Miss Westfeldt recalls that the emerging structure kind of crept up on them. "Before we knew it, we had a play," she says. "All the bad-date routines were Act One, a prelude to the women starting a relationship, which became Act Two. We looked at each other and said, 'Hey, have we actually written a play? And all because I was afraid of being bored in L.A.?'"

A producer had assured Miss Juergensen that he could mount an off-Broadway engagement "in five minutes" as soon as they finished the play. They continued rewriting while Miss Westfeldt went off to do her TV work. The first season of a show that was renewed and lasted four seasons was more than enough for her. She pleaded for mercy and was granted a transfer to another series from the same production company, "Holding the Baby," a revamp of a British sitcom. She had the lead, and 13 episodes were shot. However, only seven aired.

"Which was fine," she says. "All the while, Heather and I were rewriting whenever we could and realizing that our play was turning into a screenplay. It had always had a lot of cinematic elements, flashbacks and montages and whatnot. I think our dialogue was always more naturalistic than theatrical. Anyway, a lot of people who saw the six performances said, 'This should be a movie.'"

For a while, the partners tried to write over the phone, but Miss Juergensen soon moved to Los Angeles, "bunking on Jennifer's couch and depending on the generosity of her and her roommate."

Miss Westfeldt had an agent who was one of the few West Coast people to have seen "Lipschtick." She had moved on to develop material at the production company InterScope. She set up the original deal for Miss Westfeldt and Miss Juergensen.

"It was like Cinderella," recalls the former. "She made the sale, with us attached to co-star. Many people were willing to bid on just the script, but playing the roles was a deal-breaker for us.
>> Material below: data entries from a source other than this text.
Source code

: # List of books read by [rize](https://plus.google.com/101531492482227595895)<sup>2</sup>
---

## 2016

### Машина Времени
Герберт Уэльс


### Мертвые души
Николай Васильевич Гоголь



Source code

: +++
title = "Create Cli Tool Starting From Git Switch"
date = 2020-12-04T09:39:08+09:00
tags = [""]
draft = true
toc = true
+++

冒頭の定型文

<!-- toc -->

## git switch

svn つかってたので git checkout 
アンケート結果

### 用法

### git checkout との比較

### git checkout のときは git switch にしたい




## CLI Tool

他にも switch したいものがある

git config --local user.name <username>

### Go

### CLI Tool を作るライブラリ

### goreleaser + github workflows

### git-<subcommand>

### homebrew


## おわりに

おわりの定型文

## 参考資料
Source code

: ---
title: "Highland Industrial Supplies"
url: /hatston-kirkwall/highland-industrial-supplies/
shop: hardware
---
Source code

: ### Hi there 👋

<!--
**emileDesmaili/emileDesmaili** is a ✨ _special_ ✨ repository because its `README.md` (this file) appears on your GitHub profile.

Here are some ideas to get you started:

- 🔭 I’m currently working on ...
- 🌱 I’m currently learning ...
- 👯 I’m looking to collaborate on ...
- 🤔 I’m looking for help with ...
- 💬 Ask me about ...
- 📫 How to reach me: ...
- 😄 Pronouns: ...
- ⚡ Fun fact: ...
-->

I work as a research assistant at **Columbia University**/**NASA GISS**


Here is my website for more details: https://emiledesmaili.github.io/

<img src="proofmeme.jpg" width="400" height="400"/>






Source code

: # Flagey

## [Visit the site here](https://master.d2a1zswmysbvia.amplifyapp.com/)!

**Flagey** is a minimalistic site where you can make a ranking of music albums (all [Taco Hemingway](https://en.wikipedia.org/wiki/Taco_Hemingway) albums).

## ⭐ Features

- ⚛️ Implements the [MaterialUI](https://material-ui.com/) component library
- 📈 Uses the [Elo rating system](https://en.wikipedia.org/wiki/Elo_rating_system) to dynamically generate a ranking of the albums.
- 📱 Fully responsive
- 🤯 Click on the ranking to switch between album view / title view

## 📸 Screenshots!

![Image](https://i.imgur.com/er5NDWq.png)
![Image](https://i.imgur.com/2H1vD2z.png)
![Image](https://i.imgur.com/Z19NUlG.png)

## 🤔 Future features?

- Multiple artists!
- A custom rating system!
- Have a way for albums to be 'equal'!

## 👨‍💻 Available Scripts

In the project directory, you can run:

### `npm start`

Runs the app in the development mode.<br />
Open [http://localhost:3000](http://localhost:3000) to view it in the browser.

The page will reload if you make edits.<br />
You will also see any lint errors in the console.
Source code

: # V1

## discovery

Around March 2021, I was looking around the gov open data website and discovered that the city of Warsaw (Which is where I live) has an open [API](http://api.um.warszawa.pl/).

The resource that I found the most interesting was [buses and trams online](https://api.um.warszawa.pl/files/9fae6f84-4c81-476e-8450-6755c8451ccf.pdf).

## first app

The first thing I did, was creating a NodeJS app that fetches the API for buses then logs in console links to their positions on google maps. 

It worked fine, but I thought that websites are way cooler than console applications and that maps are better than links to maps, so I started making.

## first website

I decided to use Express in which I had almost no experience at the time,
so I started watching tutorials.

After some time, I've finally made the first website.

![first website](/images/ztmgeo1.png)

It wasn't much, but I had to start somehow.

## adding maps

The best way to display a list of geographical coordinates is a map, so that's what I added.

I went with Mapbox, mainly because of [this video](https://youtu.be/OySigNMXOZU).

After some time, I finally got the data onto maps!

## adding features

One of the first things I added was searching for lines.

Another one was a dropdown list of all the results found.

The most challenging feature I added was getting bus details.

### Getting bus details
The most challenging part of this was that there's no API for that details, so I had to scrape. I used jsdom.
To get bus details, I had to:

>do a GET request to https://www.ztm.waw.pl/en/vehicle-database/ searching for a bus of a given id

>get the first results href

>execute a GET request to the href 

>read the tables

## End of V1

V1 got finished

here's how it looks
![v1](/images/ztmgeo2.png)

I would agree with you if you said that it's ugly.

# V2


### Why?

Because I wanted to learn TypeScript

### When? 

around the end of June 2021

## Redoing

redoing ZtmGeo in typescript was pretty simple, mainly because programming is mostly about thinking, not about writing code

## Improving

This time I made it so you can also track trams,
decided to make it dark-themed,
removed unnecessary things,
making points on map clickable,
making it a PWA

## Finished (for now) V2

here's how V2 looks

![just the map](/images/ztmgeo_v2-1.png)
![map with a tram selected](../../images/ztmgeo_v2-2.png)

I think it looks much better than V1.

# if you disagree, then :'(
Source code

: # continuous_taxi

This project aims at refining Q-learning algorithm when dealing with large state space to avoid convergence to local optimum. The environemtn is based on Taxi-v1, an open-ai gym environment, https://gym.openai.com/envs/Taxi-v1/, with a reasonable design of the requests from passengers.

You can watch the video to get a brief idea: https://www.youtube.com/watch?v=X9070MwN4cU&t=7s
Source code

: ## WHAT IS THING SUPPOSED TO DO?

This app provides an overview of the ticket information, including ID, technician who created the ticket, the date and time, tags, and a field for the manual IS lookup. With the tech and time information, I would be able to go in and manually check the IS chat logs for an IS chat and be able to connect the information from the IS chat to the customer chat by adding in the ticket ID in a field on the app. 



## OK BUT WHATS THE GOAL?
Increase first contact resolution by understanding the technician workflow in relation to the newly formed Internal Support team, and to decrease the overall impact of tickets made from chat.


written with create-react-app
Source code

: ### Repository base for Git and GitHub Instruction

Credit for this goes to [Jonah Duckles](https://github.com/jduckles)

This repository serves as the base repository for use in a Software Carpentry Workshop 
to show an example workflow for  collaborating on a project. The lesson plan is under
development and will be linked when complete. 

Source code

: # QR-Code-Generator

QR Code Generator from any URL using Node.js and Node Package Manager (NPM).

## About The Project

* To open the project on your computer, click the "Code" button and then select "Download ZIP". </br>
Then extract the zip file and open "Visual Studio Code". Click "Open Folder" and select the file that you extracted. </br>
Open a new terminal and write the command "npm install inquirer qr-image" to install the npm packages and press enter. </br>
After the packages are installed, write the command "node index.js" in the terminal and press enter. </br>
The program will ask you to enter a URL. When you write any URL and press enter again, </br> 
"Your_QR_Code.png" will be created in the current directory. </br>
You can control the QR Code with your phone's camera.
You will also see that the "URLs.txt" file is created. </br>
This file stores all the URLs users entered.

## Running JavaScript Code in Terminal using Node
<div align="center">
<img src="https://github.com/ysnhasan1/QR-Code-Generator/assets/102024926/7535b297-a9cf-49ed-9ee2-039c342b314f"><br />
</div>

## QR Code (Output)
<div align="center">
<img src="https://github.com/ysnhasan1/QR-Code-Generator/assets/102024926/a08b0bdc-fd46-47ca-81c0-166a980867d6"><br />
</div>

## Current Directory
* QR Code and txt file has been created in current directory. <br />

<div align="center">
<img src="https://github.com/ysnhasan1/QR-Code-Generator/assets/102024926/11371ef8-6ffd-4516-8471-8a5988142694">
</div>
Then we spent two years on the screenplay, which improved in many, many ways as a result of that process, but then we waited to get the rights back in turnaround to make the picture ourselves, because our original champions seemed to be taking too long. Ultimately, we wanted to do it faster and on less money and a little differently."

Miss Juergensen credits two InterScope executives, Scott Kroop and Erica Huggins, with being "wonderful advisers and mentors."

Even though they parted company at the end of the day, she professes gratitude to the original director, the veteran Canadian actor Saul Rubinek, who had made one feature at the time he became involved with "Jessica Stein." "He's the one who came to us and said things like, 'Look at your supporting parts. Would you want to play these characters? You need to write them as if you intended to,'" she says.

Regaining control of their screenplay also made it imperative that the writers become fund-raisers. They started what Miss Juergensen calls "our little L.L.C.," a limited liability company in which investors could buy shares in the dream of "Kissing Jessica Stein" for $2,500 each. "We found that more shares than not came from people with no money," she says.

Miss Westfeldt reflects, "The only reason we attracted a major investor, Brad Zions, is because he was a movie novice himself. He was an AOL millionaire and wanted to jump into the film business."

That chance consisted of a $500,000 stake in the movie. He and Miss Westfeldt feel so confident now that they'll soon collaborate on a screenplay she has written independently of Miss Juergensen, who also has a backlog and plans to take another crack at the play that stalled on her just before the "Jessica Stein" collaboration began. Their director, a San Francisco theater director named Charles Herman-Wurmfeld, also was a newcomer to films.

Miss Juergensen says: "It was an opportunity for Charlie. Directors who were further along in their careers just weren't that interested. We all needed to be completely gritty. Sometimes we could afford only one take, because the light was going or we didn't have permission to shoot in a certain place. We needed to behave like renegades or infiltrators."